**ABOUT THIS EXERCISE**
Search the material for the string "conf", then show every line where it turns up.
########################################
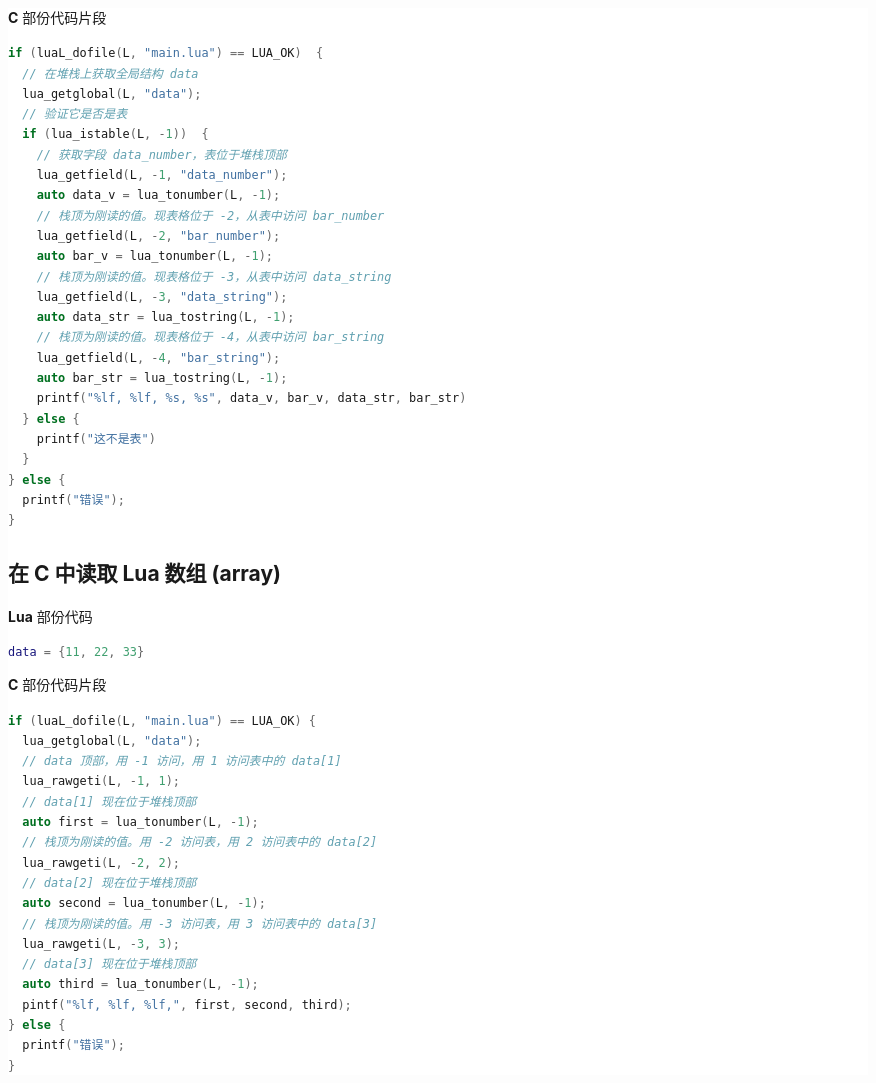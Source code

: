 **C** 部份代码片段

```c
if (luaL_dofile(L, "main.lua") == LUA_OK)  {
  // 在堆栈上获取全局结构 data
  lua_getglobal(L, "data"); 
  // 验证它是否是表
  if (lua_istable(L, -1))  {
    // 获取字段 data_number，表位于堆栈顶部
    lua_getfield(L, -1, "data_number"); 
    auto data_v = lua_tonumber(L, -1); 
    // 栈顶为刚读的值。现表格位于 -2，从表中访问 bar_number
    lua_getfield(L, -2, "bar_number"); 
    auto bar_v = lua_tonumber(L, -1); 
    // 栈顶为刚读的值。现表格位于 -3，从表中访问 data_string
    lua_getfield(L, -3, "data_string"); 
    auto data_str = lua_tostring(L, -1); 
    // 栈顶为刚读的值。现表格位于 -4，从表中访问 bar_string    
    lua_getfield(L, -4, "bar_string"); 
    auto bar_str = lua_tostring(L, -1); 
    printf("%lf, %lf, %s, %s", data_v, bar_v, data_str, bar_str)
  } else { 
    printf("这不是表")
  }
} else {  
  printf("错误");
}    
```

## 在 C 中读取 Lua 数组 (array)

**Lua** 部份代码

```lua
data = {11, 22, 33}
```

**C** 部份代码片段

```c
if (luaL_dofile(L, "main.lua") == LUA_OK) {
  lua_getglobal(L, "data");
  // data 顶部，用 -1 访问，用 1 访问表中的 data[1]
  lua_rawgeti(L, -1, 1); 
  // data[1] 现在位于堆栈顶部
  auto first = lua_tonumber(L, -1); 
  // 栈顶为刚读的值。用 -2 访问表，用 2 访问表中的 data[2]  
  lua_rawgeti(L, -2, 2); 
  // data[2] 现在位于堆栈顶部
  auto second = lua_tonumber(L, -1); 
  // 栈顶为刚读的值。用 -3 访问表，用 3 访问表中的 data[3]
  lua_rawgeti(L, -3, 3); 
  // data[3] 现在位于堆栈顶部
  auto third = lua_tonumber(L, -1);
  pintf("%lf, %lf, %lf,", first, second, third);
} else {  
  printf("错误");
}    
```
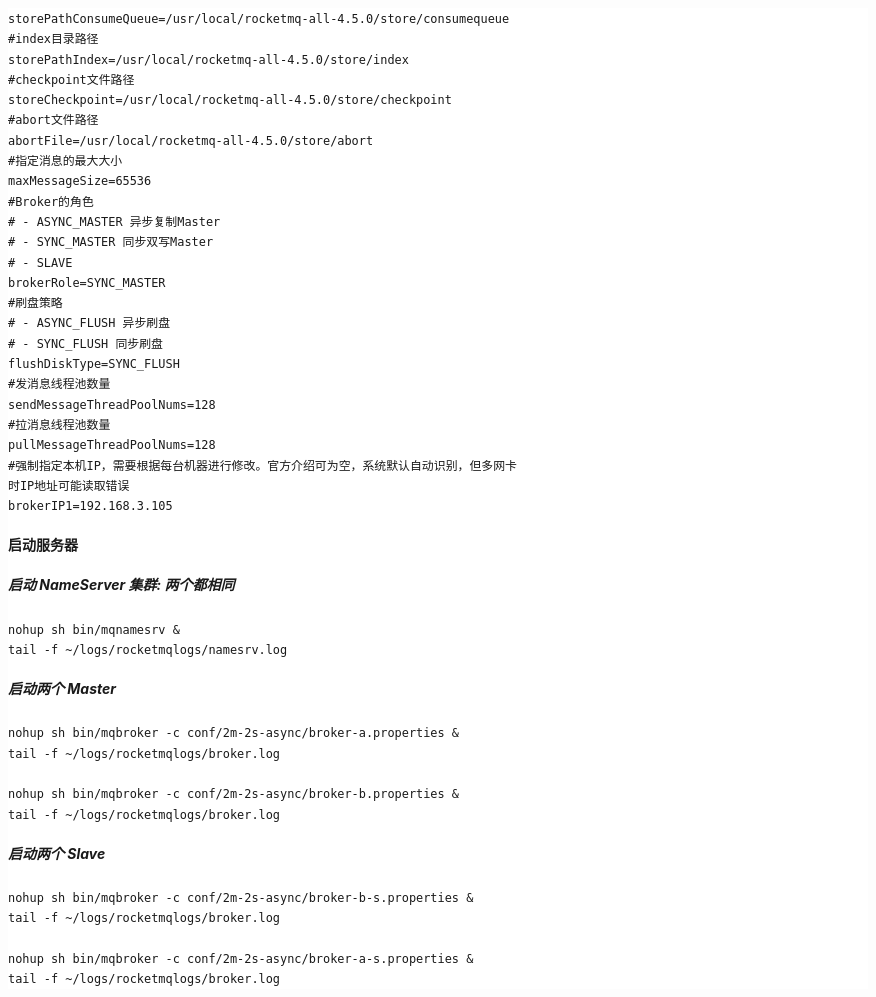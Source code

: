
 ```properties
storePathConsumeQueue=/usr/local/rocketmq-all-4.5.0/store/consumequeue
#index目录路径
storePathIndex=/usr/local/rocketmq-all-4.5.0/store/index
#checkpoint文件路径
storeCheckpoint=/usr/local/rocketmq-all-4.5.0/store/checkpoint
#abort文件路径
abortFile=/usr/local/rocketmq-all-4.5.0/store/abort
#指定消息的最大大小
maxMessageSize=65536
#Broker的角色
# - ASYNC_MASTER 异步复制Master
# - SYNC_MASTER 同步双写Master
# - SLAVE
brokerRole=SYNC_MASTER
#刷盘策略
# - ASYNC_FLUSH 异步刷盘
# - SYNC_FLUSH 同步刷盘
flushDiskType=SYNC_FLUSH
#发消息线程池数量
sendMessageThreadPoolNums=128
#拉消息线程池数量
pullMessageThreadPoolNums=128
#强制指定本机IP，需要根据每台机器进行修改。官方介绍可为空，系统默认自动识别，但多网卡
时IP地址可能读取错误
brokerIP1=192.168.3.105
```

#### 启动服务器

##### 启动 NameServer 集群: 两个都相同

```
nohup sh bin/mqnamesrv &
tail -f ~/logs/rocketmqlogs/namesrv.log
```

##### 启动两个 Master

```
nohup sh bin/mqbroker -c conf/2m-2s-async/broker-a.properties &
tail -f ~/logs/rocketmqlogs/broker.log

nohup sh bin/mqbroker -c conf/2m-2s-async/broker-b.properties &
tail -f ~/logs/rocketmqlogs/broker.log
```

##### 启动两个 Slave

```
nohup sh bin/mqbroker -c conf/2m-2s-async/broker-b-s.properties &
tail -f ~/logs/rocketmqlogs/broker.log

nohup sh bin/mqbroker -c conf/2m-2s-async/broker-a-s.properties &
tail -f ~/logs/rocketmqlogs/broker.log
```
########################################
**RESPONSE BELOW**
nohup sh bin/mqbroker -c conf/2m-2s-async/broker-a.properties &
nohup sh bin/mqbroker -c conf/2m-2s-async/broker-b.properties &
nohup sh bin/mqbroker -c conf/2m-2s-async/broker-b-s.properties &
nohup sh bin/mqbroker -c conf/2m-2s-async/broker-a-s.properties &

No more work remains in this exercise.